7,550 Saudi women obtain driving licenses from abroad

December 05, 2017



Saudi Gazette report



JEDDAH
— As many as 7,550 Saudi women have obtained driving licenses in the past two years from United Arab Emirates, Bahrain and Jordan, local daily Al-Watan reported on Tuesday quoting reliable sources from some driving schools in the Kingdom.

The sources said the women had spent SR11.6 million for the licenses at the rate of SR1,540 per one.

They said every woman had spent 22 hours learning how to drive and they also cleared driving tests to get the licenses.

Under a royal decree, Saudi women will be allowed to drive from next June for the first time in the history of the Kingdom.

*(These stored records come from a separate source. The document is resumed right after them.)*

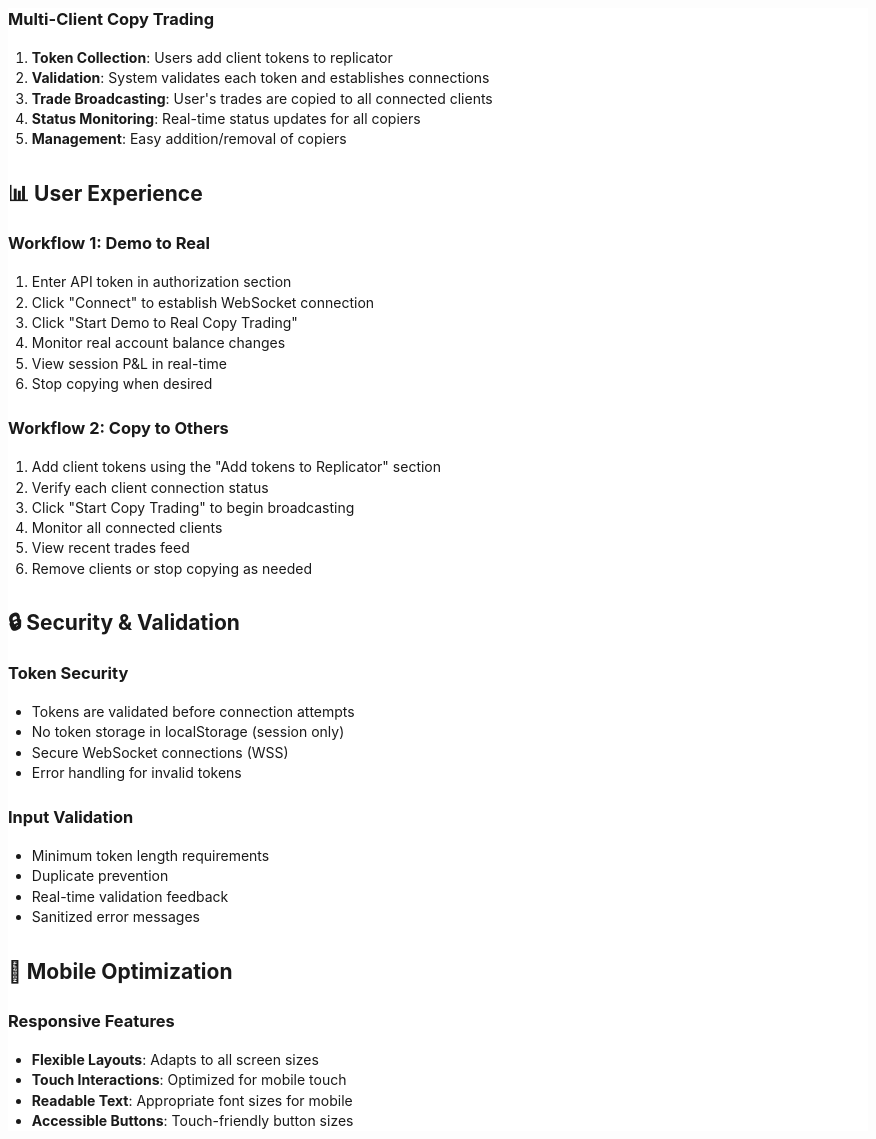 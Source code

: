 ### Multi-Client Copy Trading

1. **Token Collection**: Users add client tokens to replicator
2. **Validation**: System validates each token and establishes connections
3. **Trade Broadcasting**: User's trades are copied to all connected clients
4. **Status Monitoring**: Real-time status updates for all copiers
5. **Management**: Easy addition/removal of copiers

## 📊 User Experience

### Workflow 1: Demo to Real

1. Enter API token in authorization section
2. Click "Connect" to establish WebSocket connection
3. Click "Start Demo to Real Copy Trading"
4. Monitor real account balance changes
5. View session P&L in real-time
6. Stop copying when desired

### Workflow 2: Copy to Others

1. Add client tokens using the "Add tokens to Replicator" section
2. Verify each client connection status
3. Click "Start Copy Trading" to begin broadcasting
4. Monitor all connected clients
5. View recent trades feed
6. Remove clients or stop copying as needed

## 🔒 Security & Validation

### Token Security

- Tokens are validated before connection attempts
- No token storage in localStorage (session only)
- Secure WebSocket connections (WSS)
- Error handling for invalid tokens

### Input Validation

- Minimum token length requirements
- Duplicate prevention
- Real-time validation feedback
- Sanitized error messages

## 📱 Mobile Optimization

### Responsive Features

- **Flexible Layouts**: Adapts to all screen sizes
- **Touch Interactions**: Optimized for mobile touch
- **Readable Text**: Appropriate font sizes for mobile
- **Accessible Buttons**: Touch-friendly button sizes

Meanwhile, Imam Muhammad Bin Saud Islamic University in Riyadh on Monday organized the first workshop to enlighten its female staff and students on driving.

Ahmed Al-Rukban, spokesman of the university, said many such workshops will follow to spread awareness about driving.

He said the university has resrved special parking areas for its female staff and students within its premises as well as places for its 90,000 students to practice their sport and social activities.

Al-Rukban said there will also be special areas for women to learn driving which were decided in coordination with the traffic police.

Muna Al-Mishait, Shoura Council member, who participated in the workshop lauded the decision to allow women to drive and said it had put men and women on the same footing.

She recalled that in the past, women who were mature enough would be driven by their minor brothers who might be at the primary schools.

"Why would the society recognize that a woman who is only 16 years of age can marry and deliver babies while it does not recognize her right to drive before she is 20,” she questioned.

Mishait said agreements were reached with a number of universities to open schools to teach women how to drive, introduce them to the car parts and educate them about the Saudi traffic laws.

She said the decision to allow women to drive would further boost the national economy through saving more than SR25 billion used to hire expatriate drivers.

She said the decision would also boost the car market and would enable women to take jobs for which cars are needed.